=== Section Start ===

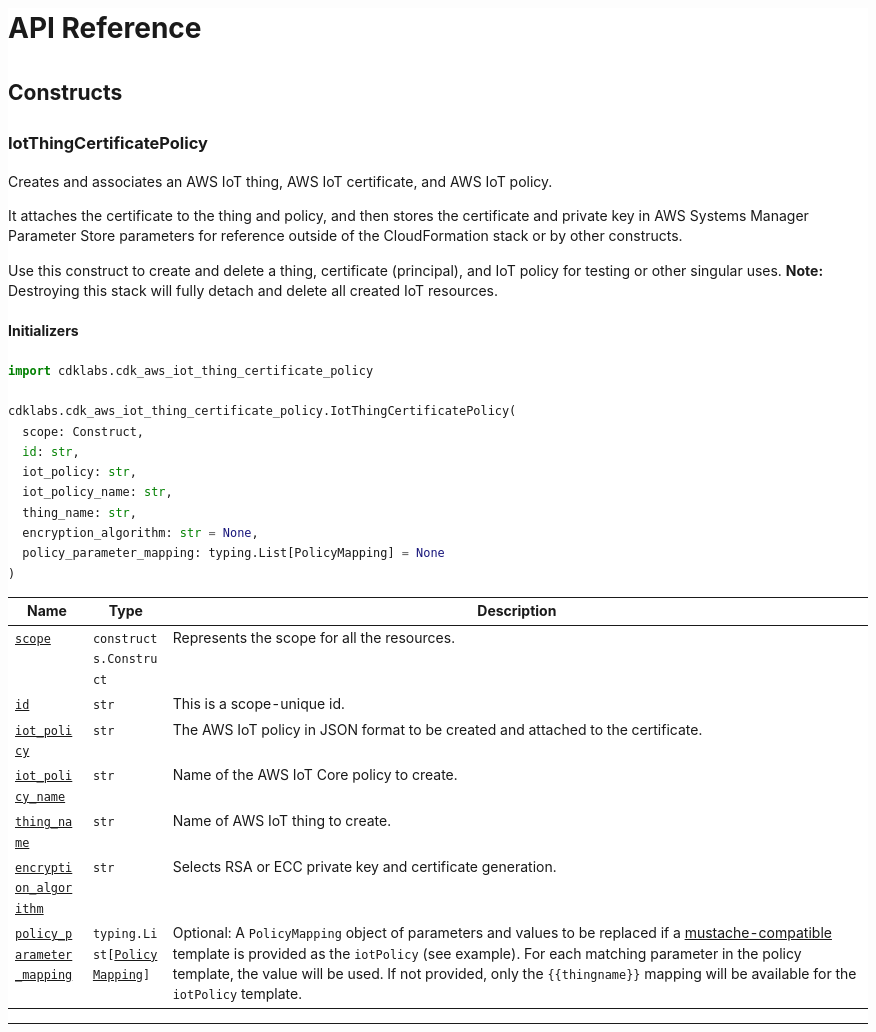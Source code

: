 # API Reference <a name="API Reference" id="api-reference"></a>

## Constructs <a name="Constructs" id="Constructs"></a>

### IotThingCertificatePolicy <a name="IotThingCertificatePolicy" id="@cdklabs/cdk-aws-iot-thing-certificate-policy.IotThingCertificatePolicy"></a>

Creates and associates an AWS IoT thing, AWS IoT certificate, and AWS IoT policy.

It attaches the certificate to the thing and policy, and then stores the certificate
and private key in AWS Systems Manager Parameter Store parameters for reference
outside of the CloudFormation stack or by other constructs.

Use this construct to create and delete a thing, certificate (principal), and IoT policy for
testing or other singular uses. **Note:** Destroying this stack will fully detach and delete
all created IoT resources.

#### Initializers <a name="Initializers" id="@cdklabs/cdk-aws-iot-thing-certificate-policy.IotThingCertificatePolicy.Initializer"></a>

```python
import cdklabs.cdk_aws_iot_thing_certificate_policy

cdklabs.cdk_aws_iot_thing_certificate_policy.IotThingCertificatePolicy(
  scope: Construct,
  id: str,
  iot_policy: str,
  iot_policy_name: str,
  thing_name: str,
  encryption_algorithm: str = None,
  policy_parameter_mapping: typing.List[PolicyMapping] = None
)
```

| **Name** | **Type** | **Description** |
| --- | --- | --- |
| <code><a href="#@cdklabs/cdk-aws-iot-thing-certificate-policy.IotThingCertificatePolicy.Initializer.parameter.scope">scope</a></code> | <code>constructs.Construct</code> | Represents the scope for all the resources. |
| <code><a href="#@cdklabs/cdk-aws-iot-thing-certificate-policy.IotThingCertificatePolicy.Initializer.parameter.id">id</a></code> | <code>str</code> | This is a scope-unique id. |
| <code><a href="#@cdklabs/cdk-aws-iot-thing-certificate-policy.IotThingCertificatePolicy.Initializer.parameter.iotPolicy">iot_policy</a></code> | <code>str</code> | The AWS IoT policy in JSON format to be created and attached to the certificate. |
| <code><a href="#@cdklabs/cdk-aws-iot-thing-certificate-policy.IotThingCertificatePolicy.Initializer.parameter.iotPolicyName">iot_policy_name</a></code> | <code>str</code> | Name of the AWS IoT Core policy to create. |
| <code><a href="#@cdklabs/cdk-aws-iot-thing-certificate-policy.IotThingCertificatePolicy.Initializer.parameter.thingName">thing_name</a></code> | <code>str</code> | Name of AWS IoT thing to create. |
| <code><a href="#@cdklabs/cdk-aws-iot-thing-certificate-policy.IotThingCertificatePolicy.Initializer.parameter.encryptionAlgorithm">encryption_algorithm</a></code> | <code>str</code> | Selects RSA or ECC private key and certificate generation. |
| <code><a href="#@cdklabs/cdk-aws-iot-thing-certificate-policy.IotThingCertificatePolicy.Initializer.parameter.policyParameterMapping">policy_parameter_mapping</a></code> | <code>typing.List[<a href="#@cdklabs/cdk-aws-iot-thing-certificate-policy.PolicyMapping">PolicyMapping</a>]</code> | Optional: A `PolicyMapping` object of parameters and values to be replaced if a [mustache-compatible](https://handlebarsjs.com/guide/) template is provided as the `iotPolicy` (see example). For each matching parameter in the policy template, the value will be used. If not provided, only the `{{thingname}}` mapping will be available for the `iotPolicy` template. |

---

=== Section End ===

*Work item*:
Among the entries, find every line holding "parameters" and return it.

*Your response*:
and private key in AWS Systems Manager Parameter Store parameters for reference
| <code><a href="#@cdklabs/cdk-aws-iot-thing-certificate-policy.IotThingCertificatePolicy.Initializer.parameter.policyParameterMapping">policy_parameter_mapping</a></code> | <code>typing.List[<a href="#@cdklabs/cdk-aws-iot-thing-certificate-policy.PolicyMapping">PolicyMapping</a>]</code> | Optional: A `PolicyMapping` object of parameters and values to be replaced if a [mustache-compatible](https://handlebarsjs.com/guide/) template is provided as the `iotPolicy` (see example). For each matching parameter in the policy template, the value will be used. If not provided, only the `{{thingname}}` mapping will be available for the `iotPolicy` template. |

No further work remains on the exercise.